◆ Exercise goal
What you output must be the exact lines from the first line of the data through the one holding "但它似乎没有使用以前的哈希，", with no pictures.

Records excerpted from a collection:
+++++
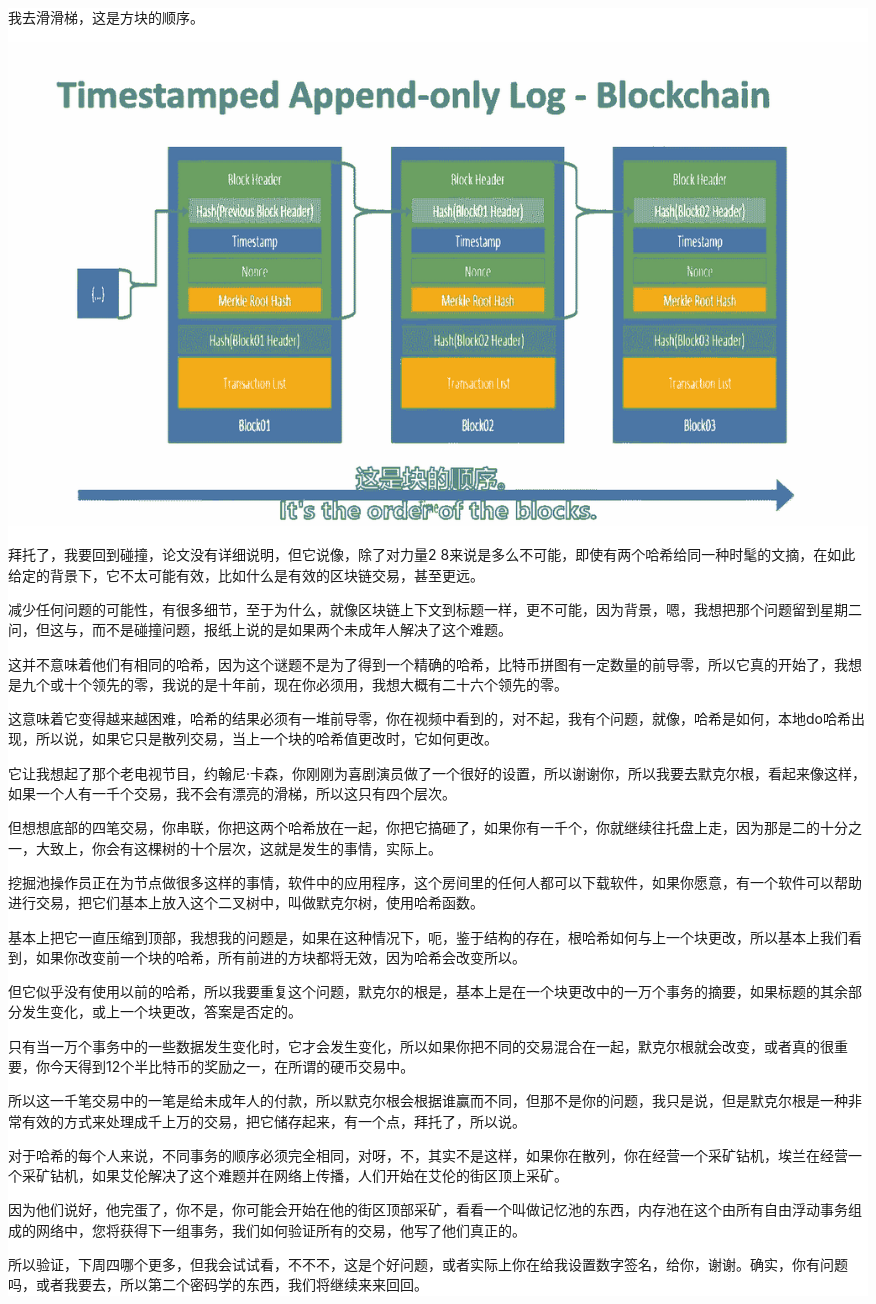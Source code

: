 我去滑滑梯，这是方块的顺序。

![](img/e5e06605bc470c0893dee9eb4656779e_17.png)

拜托了，我要回到碰撞，论文没有详细说明，但它说像，除了对力量2 8来说是多么不可能，即使有两个哈希给同一种时髦的文摘，在如此给定的背景下，它不太可能有效，比如什么是有效的区块链交易，甚至更远。

减少任何问题的可能性，有很多细节，至于为什么，就像区块链上下文到标题一样，更不可能，因为背景，嗯，我想把那个问题留到星期二问，但这与，而不是碰撞问题，报纸上说的是如果两个未成年人解决了这个难题。

这并不意味着他们有相同的哈希，因为这个谜题不是为了得到一个精确的哈希，比特币拼图有一定数量的前导零，所以它真的开始了，我想是九个或十个领先的零，我说的是十年前，现在你必须用，我想大概有二十六个领先的零。

这意味着它变得越来越困难，哈希的结果必须有一堆前导零，你在视频中看到的，对不起，我有个问题，就像，哈希是如何，本地do哈希出现，所以说，如果它只是散列交易，当上一个块的哈希值更改时，它如何更改。

它让我想起了那个老电视节目，约翰尼·卡森，你刚刚为喜剧演员做了一个很好的设置，所以谢谢你，所以我要去默克尔根，看起来像这样，如果一个人有一千个交易，我不会有漂亮的滑梯，所以这只有四个层次。

但想想底部的四笔交易，你串联，你把这两个哈希放在一起，你把它搞砸了，如果你有一千个，你就继续往托盘上走，因为那是二的十分之一，大致上，你会有这棵树的十个层次，这就是发生的事情，实际上。

挖掘池操作员正在为节点做很多这样的事情，软件中的应用程序，这个房间里的任何人都可以下载软件，如果你愿意，有一个软件可以帮助进行交易，把它们基本上放入这个二叉树中，叫做默克尔树，使用哈希函数。

基本上把它一直压缩到顶部，我想我的问题是，如果在这种情况下，呃，鉴于结构的存在，根哈希如何与上一个块更改，所以基本上我们看到，如果你改变前一个块的哈希，所有前进的方块都将无效，因为哈希会改变所以。

但它似乎没有使用以前的哈希，所以我要重复这个问题，默克尔的根是，基本上是在一个块更改中的一万个事务的摘要，如果标题的其余部分发生变化，或上一个块更改，答案是否定的。

只有当一万个事务中的一些数据发生变化时，它才会发生变化，所以如果你把不同的交易混合在一起，默克尔根就会改变，或者真的很重要，你今天得到12个半比特币的奖励之一，在所谓的硬币交易中。

所以这一千笔交易中的一笔是给未成年人的付款，所以默克尔根会根据谁赢而不同，但那不是你的问题，我只是说，但是默克尔根是一种非常有效的方式来处理成千上万的交易，把它储存起来，有一个点，拜托了，所以说。

对于哈希的每个人来说，不同事务的顺序必须完全相同，对呀，不，其实不是这样，如果你在散列，你在经营一个采矿钻机，埃兰在经营一个采矿钻机，如果艾伦解决了这个难题并在网络上传播，人们开始在艾伦的街区顶上采矿。

因为他们说好，他完蛋了，你不是，你可能会开始在他的街区顶部采矿，看看一个叫做记忆池的东西，内存池在这个由所有自由浮动事务组成的网络中，您将获得下一组事务，我们如何验证所有的交易，他写了他们真正的。

所以验证，下周四哪个更多，但我会试试看，不不不，这是个好问题，或者实际上你在给我设置数字签名，给你，谢谢。确实，你有问题吗，或者我要去，所以第二个密码学的东西，我们将继续来来回回。
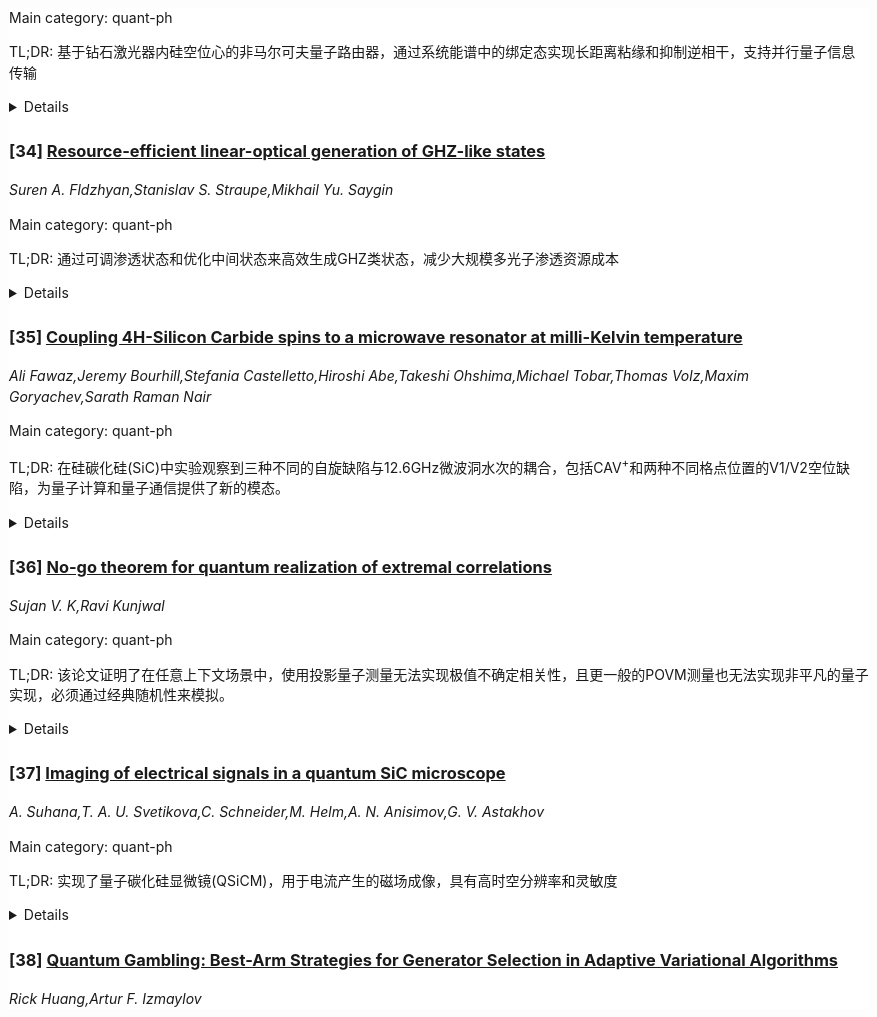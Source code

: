 Main category: quant-ph

TL;DR: 基于钻石激光器内硅空位心的非马尔可夫量子路由器，通过系统能谱中的绑定态实现长距离粘缘和抑制逆相干，支持并行量子信息传输


<details><summary>Details</summary></details>


### [34] [Resource-efficient linear-optical generation of GHZ-like states](https://arxiv.org/abs/2509.14794)
*Suren A. Fldzhyan,Stanislav S. Straupe,Mikhail Yu. Saygin*

Main category: quant-ph

TL;DR: 通过可调渗透状态和优化中间状态来高效生成GHZ类状态，减少大规模多光子渗透资源成本


<details><summary>Details</summary></details>


### [35] [Coupling 4H-Silicon Carbide spins to a microwave resonator at milli-Kelvin temperature](https://arxiv.org/abs/2509.14840)
*Ali Fawaz,Jeremy Bourhill,Stefania Castelletto,Hiroshi Abe,Takeshi Ohshima,Michael Tobar,Thomas Volz,Maxim Goryachev,Sarath Raman Nair*

Main category: quant-ph

TL;DR: 在硅碳化硅(SiC)中实验观察到三种不同的自旋缺陷与12.6GHz微波洞水次的耦合，包括CAV$^+$和两种不同格点位置的V1/V2空位缺陷，为量子计算和量子通信提供了新的模态。


<details><summary>Details</summary></details>


### [36] [No-go theorem for quantum realization of extremal correlations](https://arxiv.org/abs/2509.14879)
*Sujan V. K,Ravi Kunjwal*

Main category: quant-ph

TL;DR: 该论文证明了在任意上下文场景中，使用投影量子测量无法实现极值不确定相关性，且更一般的POVM测量也无法实现非平凡的量子实现，必须通过经典随机性来模拟。


<details><summary>Details</summary></details>


### [37] [Imaging of electrical signals in a quantum SiC microscope](https://arxiv.org/abs/2509.14888)
*A. Suhana,T. A. U. Svetikova,C. Schneider,M. Helm,A. N. Anisimov,G. V. Astakhov*

Main category: quant-ph

TL;DR: 实现了量子碳化硅显微镜(QSiCM)，用于电流产生的磁场成像，具有高时空分辨率和灵敏度


<details><summary>Details</summary></details>


### [38] [Quantum Gambling: Best-Arm Strategies for Generator Selection in Adaptive Variational Algorithms](https://arxiv.org/abs/2509.14917)
*Rick Huang,Artur F. Izmaylov*
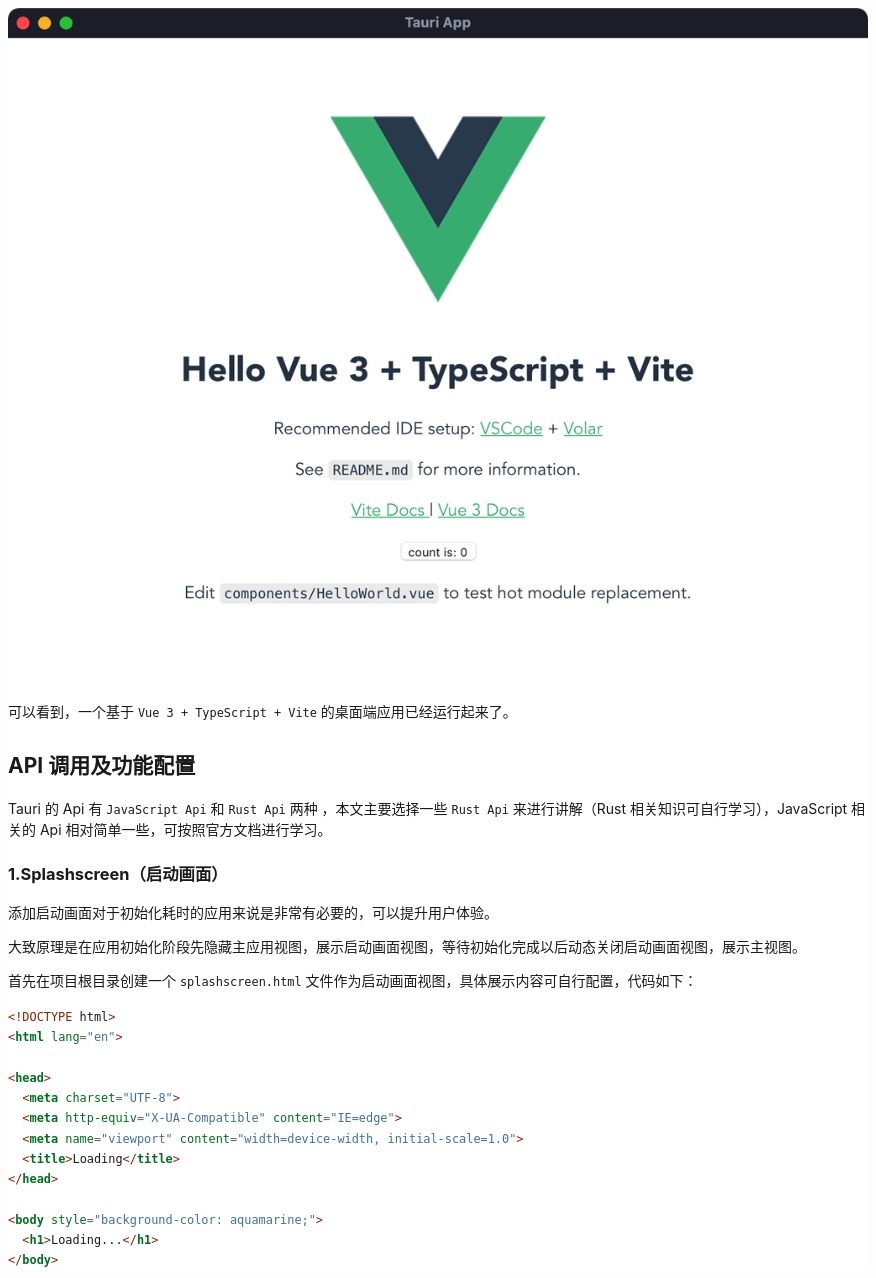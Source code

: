 ![项目创建完成](assets/5-1.png)

可以看到，一个基于 `Vue 3 + TypeScript + Vite` 的桌面端应用已经运行起来了。

## API 调用及功能配置

Tauri 的 Api 有 `JavaScript Api` 和 `Rust Api` 两种 ，本文主要选择一些 `Rust Api` 来进行讲解（Rust 相关知识可自行学习），JavaScript 相关的 Api 相对简单一些，可按照官方文档进行学习。

### 1.Splashscreen（启动画面）

添加启动画面对于初始化耗时的应用来说是非常有必要的，可以提升用户体验。

大致原理是在应用初始化阶段先隐藏主应用视图，展示启动画面视图，等待初始化完成以后动态关闭启动画面视图，展示主视图。

首先在项目根目录创建一个 `splashscreen.html` 文件作为启动画面视图，具体展示内容可自行配置，代码如下：

```html
<!DOCTYPE html>
<html lang="en">

<head>
  <meta charset="UTF-8">
  <meta http-equiv="X-UA-Compatible" content="IE=edge">
  <meta name="viewport" content="width=device-width, initial-scale=1.0">
  <title>Loading</title>
</head>

<body style="background-color: aquamarine;">
  <h1>Loading...</h1>
</body>
```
+++++
◆ Solution
Source code

: 我去滑滑梯，这是方块的顺序。

![](img/e5e06605bc470c0893dee9eb4656779e_17.png)

拜托了，我要回到碰撞，论文没有详细说明，但它说像，除了对力量2 8来说是多么不可能，即使有两个哈希给同一种时髦的文摘，在如此给定的背景下，它不太可能有效，比如什么是有效的区块链交易，甚至更远。

减少任何问题的可能性，有很多细节，至于为什么，就像区块链上下文到标题一样，更不可能，因为背景，嗯，我想把那个问题留到星期二问，但这与，而不是碰撞问题，报纸上说的是如果两个未成年人解决了这个难题。

这并不意味着他们有相同的哈希，因为这个谜题不是为了得到一个精确的哈希，比特币拼图有一定数量的前导零，所以它真的开始了，我想是九个或十个领先的零，我说的是十年前，现在你必须用，我想大概有二十六个领先的零。

这意味着它变得越来越困难，哈希的结果必须有一堆前导零，你在视频中看到的，对不起，我有个问题，就像，哈希是如何，本地do哈希出现，所以说，如果它只是散列交易，当上一个块的哈希值更改时，它如何更改。

它让我想起了那个老电视节目，约翰尼·卡森，你刚刚为喜剧演员做了一个很好的设置，所以谢谢你，所以我要去默克尔根，看起来像这样，如果一个人有一千个交易，我不会有漂亮的滑梯，所以这只有四个层次。

但想想底部的四笔交易，你串联，你把这两个哈希放在一起，你把它搞砸了，如果你有一千个，你就继续往托盘上走，因为那是二的十分之一，大致上，你会有这棵树的十个层次，这就是发生的事情，实际上。

挖掘池操作员正在为节点做很多这样的事情，软件中的应用程序，这个房间里的任何人都可以下载软件，如果你愿意，有一个软件可以帮助进行交易，把它们基本上放入这个二叉树中，叫做默克尔树，使用哈希函数。

基本上把它一直压缩到顶部，我想我的问题是，如果在这种情况下，呃，鉴于结构的存在，根哈希如何与上一个块更改，所以基本上我们看到，如果你改变前一个块的哈希，所有前进的方块都将无效，因为哈希会改变所以。

但它似乎没有使用以前的哈希，所以我要重复这个问题，默克尔的根是，基本上是在一个块更改中的一万个事务的摘要，如果标题的其余部分发生变化，或上一个块更改，答案是否定的。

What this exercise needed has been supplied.